De voorzitter antwoordt dat het onderwerp betreffende de rabatstroken aan de
Molenstraat verschillende malen onder leiding van oud-wethouder Van Dis, in
de commissie Ruimtelijke Ordening en Milieu aan de orde geweest. Ook onder
leiding van de huidige voorzitter van de commissie Ruimtelijke Ordening en
Milieu is het al meerdere malen aan de orde geweest. In de commissie
is toen afgesproken dat het rapport van de politie opgestuurd zou worden en
men de zaak schriftelijk af zou handelen. Er ligt nu echter geen eenduidige
reactie van de verschillende fracties. Daarom wil het college dit onderwerp
in de raad behandelen. Het zou weinig zin hebben om hierover nogmaals in
commissieverband te spreken. Alle argumenten zijn al diverse malen op een
rij gezet.
De heer de Vos merkt op dat naar zijn mening de commissie Ruimtelijke
Ordening en Milieu in de huidige samenstelling maar één keer over dit
onderwerp heeft gesproken. Toen ontstond er een Babylonische
spraakverwarring. Men begreep niet of het toen over de noord- of de
zuidzijde van de Molenstraat ging. Vandaar dat zijn fractie pleit voor het
inbrengen van die onderwerp in een commissie Ruimtelijke Ordening en Milieu.

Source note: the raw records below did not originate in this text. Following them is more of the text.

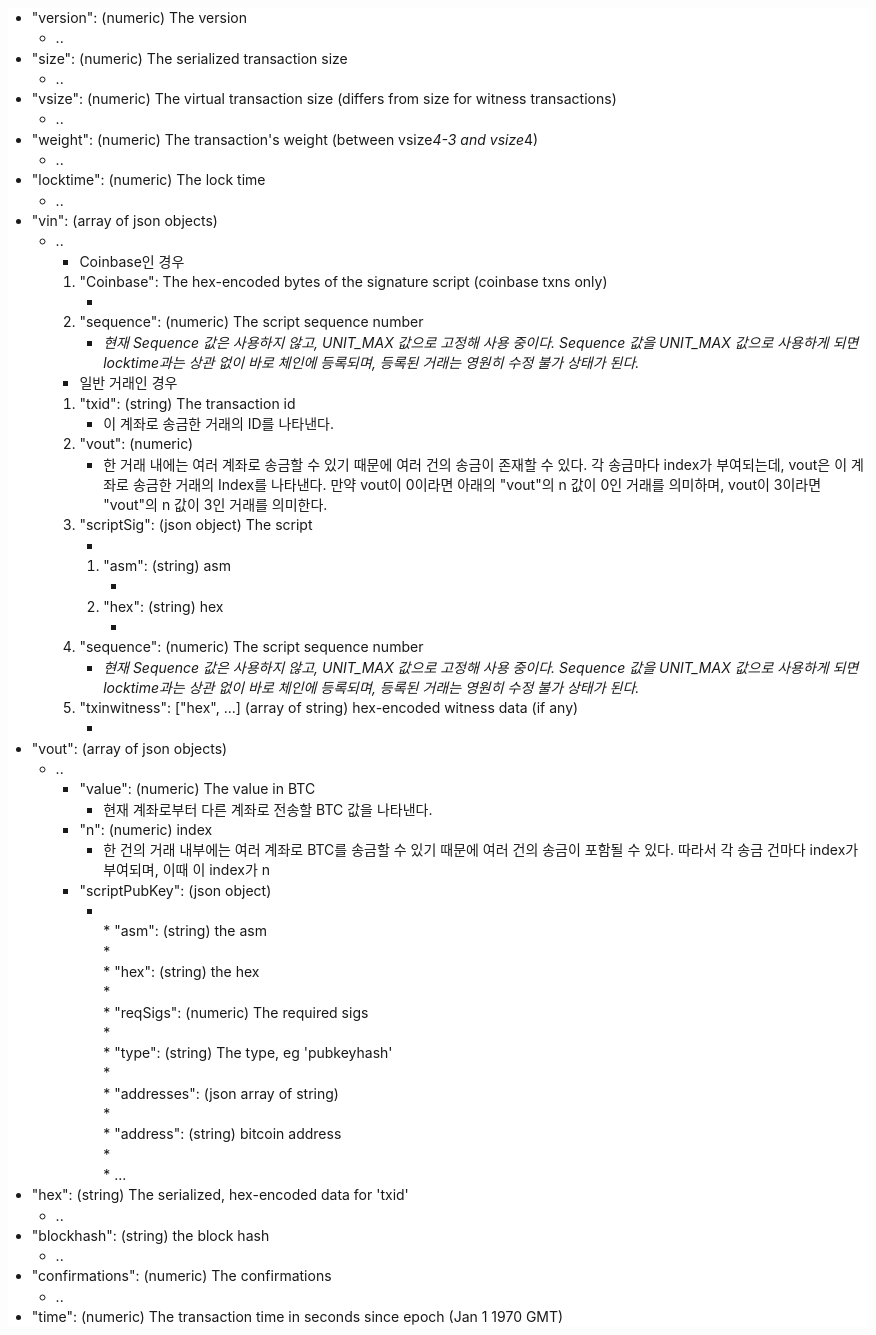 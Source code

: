    * "version": (numeric) The version<br>
      * ..<br>
   * "size": (numeric) The serialized transaction size<br>
      * ..<br>
   * "vsize": (numeric) The virtual transaction size (differs from size for witness transactions)<br>
      * ..<br>
   * "weight": (numeric) The transaction's weight (between vsize*4-3 and vsize*4)<br>
      * ..<br>
   * "locktime": (numeric) The lock time<br>
      * ..<br>
   * "vin": (array of json objects)<br>
      * ..<br>
         *  Coinbase인 경우
         1. "Coinbase": The hex-encoded bytes of the signature script (coinbase txns only)<br>
            * <br>
         2. "sequence": (numeric) The script sequence number<br>
            * *현재 Sequence 값은 사용하지 않고, UNIT_MAX 값으로 고정해 사용 중이다. Sequence 값을 UNIT_MAX 값으로 사용하게 되면 locktime과는 상관 없이 바로 체인에 등록되며, 등록된 거래는 영원히 수정 불가 상태가 된다.*<br>
         * 일반 거래인 경우
         1. "txid": (string) The transaction id<br>
            * 이 계좌로 송금한 거래의 ID를 나타낸다.<br>
         2. "vout": (numeric) <br>
            * 한 거래 내에는 여러 계좌로 송금할 수 있기 때문에 여러 건의 송금이 존재할 수 있다. 각 송금마다 index가 부여되는데, vout은 이 계좌로 송금한 거래의 Index를 나타낸다. 만약 vout이 0이라면 아래의 "vout"의 n 값이 0인 거래를 의미하며, vout이 3이라면 "vout"의 n 값이 3인 거래를 의미한다. <br>
         3. "scriptSig": (json object) The script<br>
            * <br>
            1. "asm": (string) asm<br>
               * <br>
            2. "hex": (string) hex<br>
               * <br>
         4. "sequence": (numeric) The script sequence number<br>
            * *현재 Sequence 값은 사용하지 않고, UNIT_MAX 값으로 고정해 사용 중이다. Sequence 값을 UNIT_MAX 값으로 사용하게 되면 locktime과는 상관 없이 바로 체인에 등록되며, 등록된 거래는 영원히 수정 불가 상태가 된다.*<br>
         5. "txinwitness": ["hex", ...] (array of string) hex-encoded witness data (if any)<br>
            * <br>
   * "vout": (array of json objects)<br>
      * ..<br>
         * "value": (numeric) The value in BTC<br>
            * 현재 계좌로부터 다른 계좌로 전송할 BTC 값을 나타낸다. <br>
         * "n": (numeric) index<br>
            * 한 건의 거래 내부에는 여러 계좌로 BTC를 송금할 수 있기 때문에 여러 건의 송금이 포함될 수 있다. 따라서 각 송금 건마다 index가 부여되며, 이때 이 index가 n<br>
         * "scriptPubKey": (json object)<br>
            * <br>
               * "asm": (string) the asm<br>
                  * <br>
               * "hex": (string) the hex<br>
                  * <br>
               * "reqSigs": (numeric) The required sigs<br>
                  * <br>
               * "type": (string) The type, eg 'pubkeyhash'<br>
                  * <br>
               * "addresses": (json array of string)<br>
                  * <br>
                     * "address": (string) bitcoin address<br>
                        * <br>
                     * ...<br>
   * "hex": (string) The serialized, hex-encoded data for 'txid'<br>
      * ..<br>
   * "blockhash": (string) the block hash<br>
      * ..<br>
   * "confirmations": (numeric) The confirmations<br>
      * ..<br>
   * "time": (numeric) The transaction time in seconds since epoch (Jan 1 1970 GMT)<br> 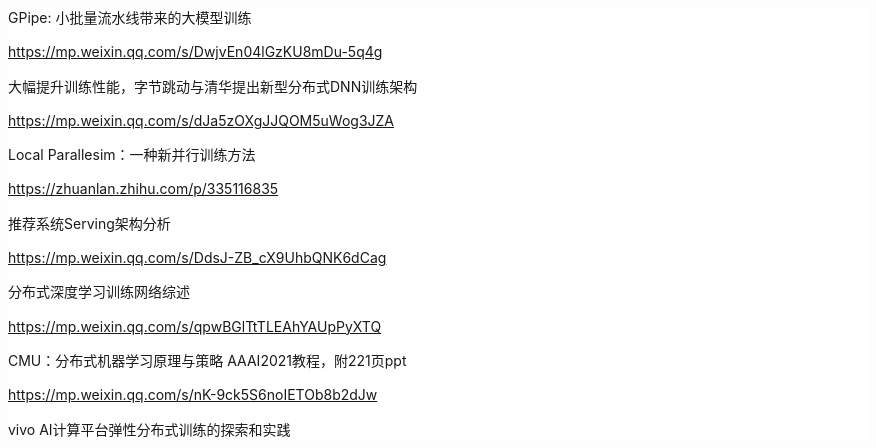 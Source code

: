 GPipe: 小批量流水线带来的大模型训练

https://mp.weixin.qq.com/s/DwjvEn04lGzKU8mDu-5q4g

大幅提升训练性能，字节跳动与清华提出新型分布式DNN训练架构

https://mp.weixin.qq.com/s/dJa5zOXgJJQOM5uWog3JZA

Local Parallesim：一种新并行训练方法

https://zhuanlan.zhihu.com/p/335116835

推荐系统Serving架构分析

https://mp.weixin.qq.com/s/DdsJ-ZB_cX9UhbQNK6dCag

分布式深度学习训练网络综述

https://mp.weixin.qq.com/s/qpwBGlTtTLEAhYAUpPyXTQ

CMU：分布式机器学习原理与策略 AAAI2021教程，附221页ppt

https://mp.weixin.qq.com/s/nK-9ck5S6noIETOb8b2dJw

vivo AI计算平台弹性分布式训练的探索和实践
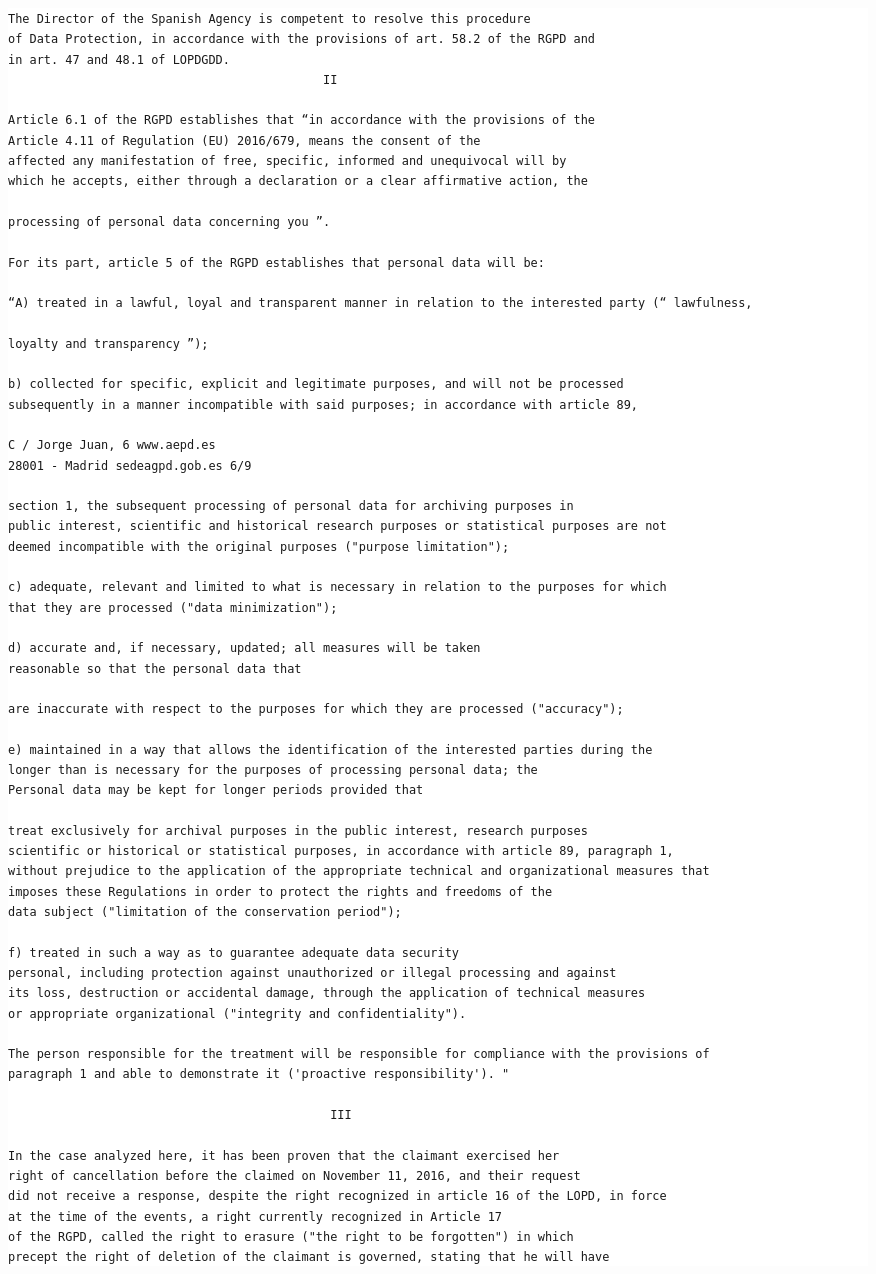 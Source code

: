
```
The Director of the Spanish Agency is competent to resolve this procedure
of Data Protection, in accordance with the provisions of art. 58.2 of the RGPD and
in art. 47 and 48.1 of LOPDGDD.
                                            II

Article 6.1 of the RGPD establishes that “in accordance with the provisions of the
Article 4.11 of Regulation (EU) 2016/679, means the consent of the
affected any manifestation of free, specific, informed and unequivocal will by
which he accepts, either through a declaration or a clear affirmative action, the

processing of personal data concerning you ”.

For its part, article 5 of the RGPD establishes that personal data will be:

“A) treated in a lawful, loyal and transparent manner in relation to the interested party (“ lawfulness,

loyalty and transparency ”);

b) collected for specific, explicit and legitimate purposes, and will not be processed
subsequently in a manner incompatible with said purposes; in accordance with article 89,

C / Jorge Juan, 6 www.aepd.es
28001 - Madrid sedeagpd.gob.es 6/9

section 1, the subsequent processing of personal data for archiving purposes in
public interest, scientific and historical research purposes or statistical purposes are not
deemed incompatible with the original purposes ("purpose limitation");

c) adequate, relevant and limited to what is necessary in relation to the purposes for which
that they are processed ("data minimization");

d) accurate and, if necessary, updated; all measures will be taken
reasonable so that the personal data that

are inaccurate with respect to the purposes for which they are processed ("accuracy");

e) maintained in a way that allows the identification of the interested parties during the
longer than is necessary for the purposes of processing personal data; the
Personal data may be kept for longer periods provided that

treat exclusively for archival purposes in the public interest, research purposes
scientific or historical or statistical purposes, in accordance with article 89, paragraph 1,
without prejudice to the application of the appropriate technical and organizational measures that
imposes these Regulations in order to protect the rights and freedoms of the
data subject ("limitation of the conservation period");

f) treated in such a way as to guarantee adequate data security
personal, including protection against unauthorized or illegal processing and against
its loss, destruction or accidental damage, through the application of technical measures
or appropriate organizational ("integrity and confidentiality").

The person responsible for the treatment will be responsible for compliance with the provisions of
paragraph 1 and able to demonstrate it ('proactive responsibility'). "

                                             III

In the case analyzed here, it has been proven that the claimant exercised her
right of cancellation before the claimed on November 11, 2016, and their request
did not receive a response, despite the right recognized in article 16 of the LOPD, in force
at the time of the events, a right currently recognized in Article 17
of the RGPD, called the right to erasure ("the right to be forgotten") in which
precept the right of deletion of the claimant is governed, stating that he will have
``` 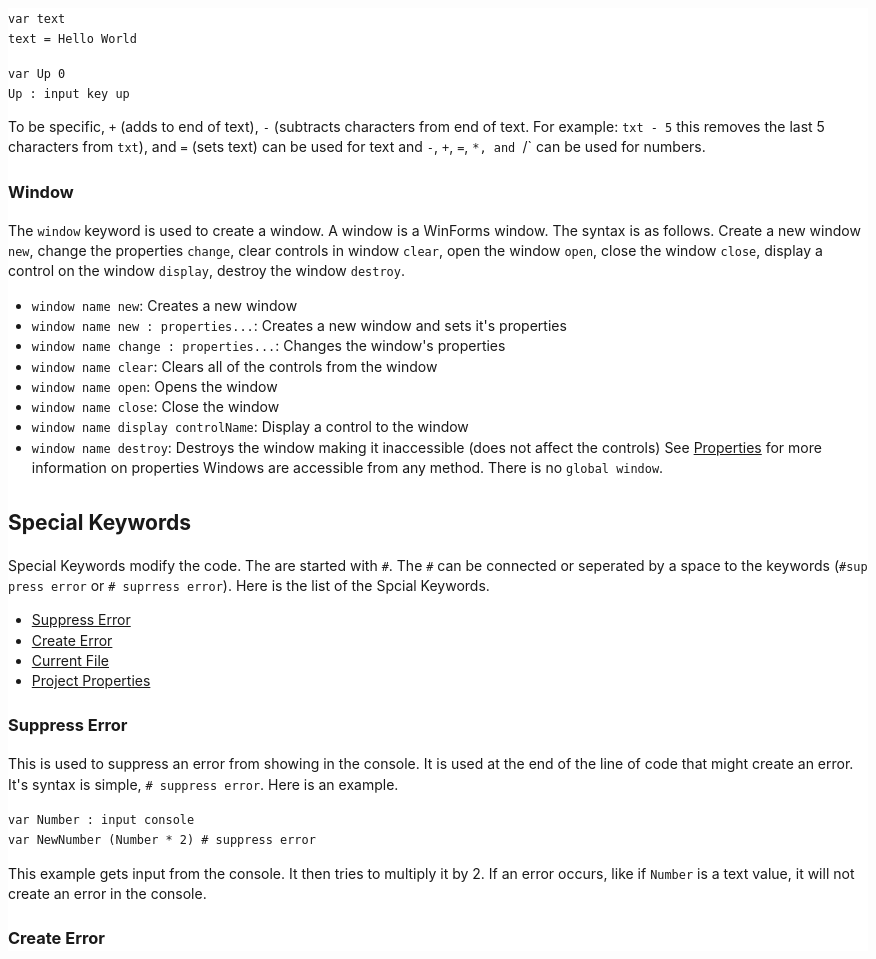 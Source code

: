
 ```
```
```
var text
text = Hello World
```
```
var Up 0
Up : input key up
```
To be specific, `+` (adds to end of text), `-` (subtracts characters from end of text. For example: `txt - 5` this removes the last 5 characters from `txt`), and `=` (sets text) can be used for text and `-`, `+`, `=`, `*, and `/` can be used for numbers.

### Window

The `window` keyword is used to create a window. A window is a WinForms window. The syntax is as follows. Create a new window `new`, change the properties `change`, clear controls in window `clear`, open the window `open`, close the window `close`, display a control on the window `display`, destroy the window `destroy`.
- `window name new`: Creates a new window 
- `window name new : properties...`: Creates a new window and sets it's properties
- `window name change : properties...`: Changes the window's properties
- `window name clear`: Clears all of the controls from the window
- `window name open`: Opens the window
- `window name close`: Close the window
- `window name display controlName`: Display a control to the window
- `window name destroy`: Destroys the window making it inaccessible (does not affect the controls)
See [Properties](#properties) for more information on properties
Windows are accessible from any method. There is no `global window`.

## Special Keywords

Special Keywords modify the code. The are started with `#`. The `#` can be connected or seperated by a space to the keywords (`#suppress error` or `# suprress error`). Here is the list of the Spcial Keywords. 
- [Suppress Error](#suppress-error)
- [Create Error](#create-error)
- [Current File](#current-file)
- [Project Properties](#project-properties)

### Suppress Error

This is used to suppress an error from showing in the console. It is used at the end of the line of code that might create an error. It's syntax is simple, `# suppress error`. Here is an example.
```
var Number : input console
var NewNumber (Number * 2) # suppress error
```
This example gets input from the console. It then tries to multiply it by 2. If an error occurs, like if `Number` is a text value, it will not create an error in the console.

### Create Error

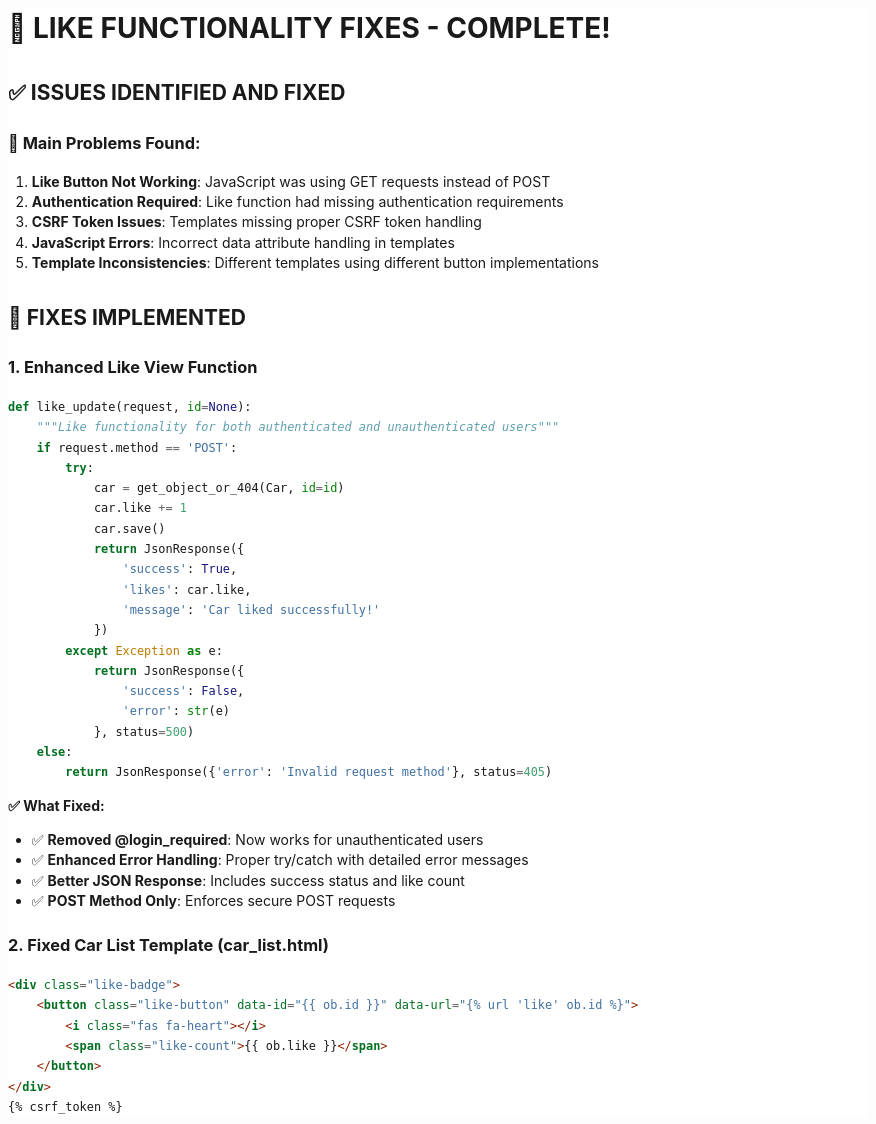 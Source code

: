 # 🚗 LIKE FUNCTIONALITY FIXES - COMPLETE!

## ✅ ISSUES IDENTIFIED AND FIXED

### 🐛 **Main Problems Found:**
1. **Like Button Not Working**: JavaScript was using GET requests instead of POST
2. **Authentication Required**: Like function had missing authentication requirements
3. **CSRF Token Issues**: Templates missing proper CSRF token handling
4. **JavaScript Errors**: Incorrect data attribute handling in templates
5. **Template Inconsistencies**: Different templates using different button implementations

## 🔧 **FIXES IMPLEMENTED**

### 1. **Enhanced Like View Function**
```python
def like_update(request, id=None):
    """Like functionality for both authenticated and unauthenticated users"""
    if request.method == 'POST':
        try:
            car = get_object_or_404(Car, id=id)
            car.like += 1
            car.save()
            return JsonResponse({
                'success': True,
                'likes': car.like,
                'message': 'Car liked successfully!'
            })
        except Exception as e:
            return JsonResponse({
                'success': False,
                'error': str(e)
            }, status=500)
    else:
        return JsonResponse({'error': 'Invalid request method'}, status=405)
```

**✅ What Fixed:**
- ✅ **Removed @login_required**: Now works for unauthenticated users
- ✅ **Enhanced Error Handling**: Proper try/catch with detailed error messages
- ✅ **Better JSON Response**: Includes success status and like count
- ✅ **POST Method Only**: Enforces secure POST requests

### 2. **Fixed Car List Template (car_list.html)**
```html
<div class="like-badge">
    <button class="like-button" data-id="{{ ob.id }}" data-url="{% url 'like' ob.id %}">
        <i class="fas fa-heart"></i>
        <span class="like-count">{{ ob.like }}</span>
    </button>
</div>
{% csrf_token %}
```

De voorzitter verzoekt aan de overige raadsleden hun mening hierover te
geven. Zij concludeert dat de overige fracties de voorkeur geven aan het
direct in de raad behandelen van dit onderwerp. Het onderwerp zal dan ook in
de raadsvergadering van 21 maart 1991 aan de orde komen.
De heer de Bienefelt merkt op dat er tijdens het vragenhalfuurtje
aansluitend aan de raadsvergadering van vorige maand een vraag gesteld is
betreffende het aantal personen dat tijdens carnaval de Fendertse Hoeve
mocht betreden. Vanuit de raad zijn toen aanbevelingen gedaan om eerst een
paar goede voorbeelden te creëren, bijvoorbeeld een paar rustige weekenden
of een rustige carnaval, zodat de raad geïnspireerd zou worden om zich in
voorkomende gevallen wat soepeler op te stellen. Hij vraagt hoe de
carnavalsdagen verlopen zijn in en om de Fendertse Hoeve.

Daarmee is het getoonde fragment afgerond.